England’s Mistress: The Infamous Life of Emma Hamilton by Kate Williams
Arrow, 2007
What a girl! Readable, imaginative account of a widely misunderstood woman. We all know someone like Emma – naive, exuberant, extravert, generous and sensual, outwardly without a care in the world. Often, as with Emma, what is not always appreciated is their apparently contradictory nature: sensitive, caring, intelligent and vulnerable. Emma, ridiculed and cast off after Nelson’s death had been widely misunderstood. Despite her infidelity to Sir William Hamilton, she showed him touching loyalty, and her love for Nelson was real and deep. Kate Williams reveals Emma’s fascinating back story – humble origins and almost total lack of education – which she overcame without trampling on others.

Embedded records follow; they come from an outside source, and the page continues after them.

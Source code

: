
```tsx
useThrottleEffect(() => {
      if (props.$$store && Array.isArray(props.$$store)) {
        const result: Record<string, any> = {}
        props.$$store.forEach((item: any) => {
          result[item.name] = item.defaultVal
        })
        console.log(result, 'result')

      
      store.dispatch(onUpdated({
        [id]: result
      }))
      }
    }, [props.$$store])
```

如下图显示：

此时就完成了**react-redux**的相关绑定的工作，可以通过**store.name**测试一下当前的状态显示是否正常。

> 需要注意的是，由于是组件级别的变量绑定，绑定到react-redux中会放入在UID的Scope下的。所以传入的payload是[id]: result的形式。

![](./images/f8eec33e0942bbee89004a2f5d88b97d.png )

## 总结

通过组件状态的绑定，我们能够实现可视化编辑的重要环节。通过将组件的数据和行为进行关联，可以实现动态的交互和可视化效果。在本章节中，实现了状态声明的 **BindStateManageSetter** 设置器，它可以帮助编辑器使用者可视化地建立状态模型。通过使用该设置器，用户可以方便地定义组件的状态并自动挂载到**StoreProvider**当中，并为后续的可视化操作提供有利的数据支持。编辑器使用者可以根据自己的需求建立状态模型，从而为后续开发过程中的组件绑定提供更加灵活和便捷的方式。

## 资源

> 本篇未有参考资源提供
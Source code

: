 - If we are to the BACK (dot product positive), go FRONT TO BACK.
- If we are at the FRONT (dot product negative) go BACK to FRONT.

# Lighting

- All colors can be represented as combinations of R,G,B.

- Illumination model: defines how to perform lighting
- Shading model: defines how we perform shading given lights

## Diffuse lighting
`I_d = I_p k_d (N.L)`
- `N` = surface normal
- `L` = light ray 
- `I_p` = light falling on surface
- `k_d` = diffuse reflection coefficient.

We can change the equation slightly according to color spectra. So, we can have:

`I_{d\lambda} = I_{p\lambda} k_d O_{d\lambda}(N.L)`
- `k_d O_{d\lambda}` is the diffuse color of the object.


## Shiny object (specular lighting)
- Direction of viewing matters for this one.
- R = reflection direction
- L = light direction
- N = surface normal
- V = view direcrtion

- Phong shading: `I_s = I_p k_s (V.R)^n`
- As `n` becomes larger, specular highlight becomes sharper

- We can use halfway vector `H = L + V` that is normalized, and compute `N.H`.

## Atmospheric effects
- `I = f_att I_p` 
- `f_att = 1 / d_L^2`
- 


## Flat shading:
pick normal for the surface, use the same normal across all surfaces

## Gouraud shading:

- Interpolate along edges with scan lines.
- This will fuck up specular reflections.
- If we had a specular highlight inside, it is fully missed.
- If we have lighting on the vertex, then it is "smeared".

Also recommended: Josephine by Kate Williams
Summer in the Shadow of Byron by Andrew McConnell-Stott
Canongate, 2015
This book, which in my opinion has not had the attention it deserves, I found on a table in Waterstones in Piccadilly. If I had not been browsing that day I may never have been aware of it. It focuses on the tragic figure of John Polidori, the 21-year-old Edinburgh-trained doctor who accompanied Byron on his European adventures in 1816, the Year Without a Summer, ending up in the Villa Diodati by Lake Geneva with Percy Bysshe Shelley, Mary Shelley and Claire Clairmont. It lays bare Byron’s casual and callous cruelty, to the emotionally vulnerable Clairmont (who was pregnant with his child) and Polidori (who regarded himself as a writer on the same level as the Shelley and Byron). We all know that the troubled relationships between these players ended in tragedy, but this book details the awful and avoidable fate of the baby Claire gave birth to.
Sex in Georgian England: Attitudes and Prejudices from the 1720s to the 1820s by A. D. Harvey
Duckworth, 1994
I snapped up this book on a second-hand stall outside the BFI on the South Bank. It’s an odd one. The opening chapter “Women’s Bodies – and How Men Looked at Them” is a detailed discussion of what Georgians preferred in terms of shape and type of breast (think of those high, pillowy, nipple-less Fragonards in the Wallace Collection). There are some interesting ideas on “The Waning of Female Lust” and “The Deviant”. Definitely worth reading, not least because it contains a good deal of information. Lots of rather rude illustrations.
Currently, I am deep in Charlotte Gordon’s Romantic Outlaws: The Extraordinary Lives of Mary Wollstonecraft and Mary Shelley (Hutchinson, 2015), at that stage when I want to stay up all night reading, but never want the book to end. Readable, erudite – and while being a fascinating double biography also adds an interesting counterweight to McConnell-Stott’s work.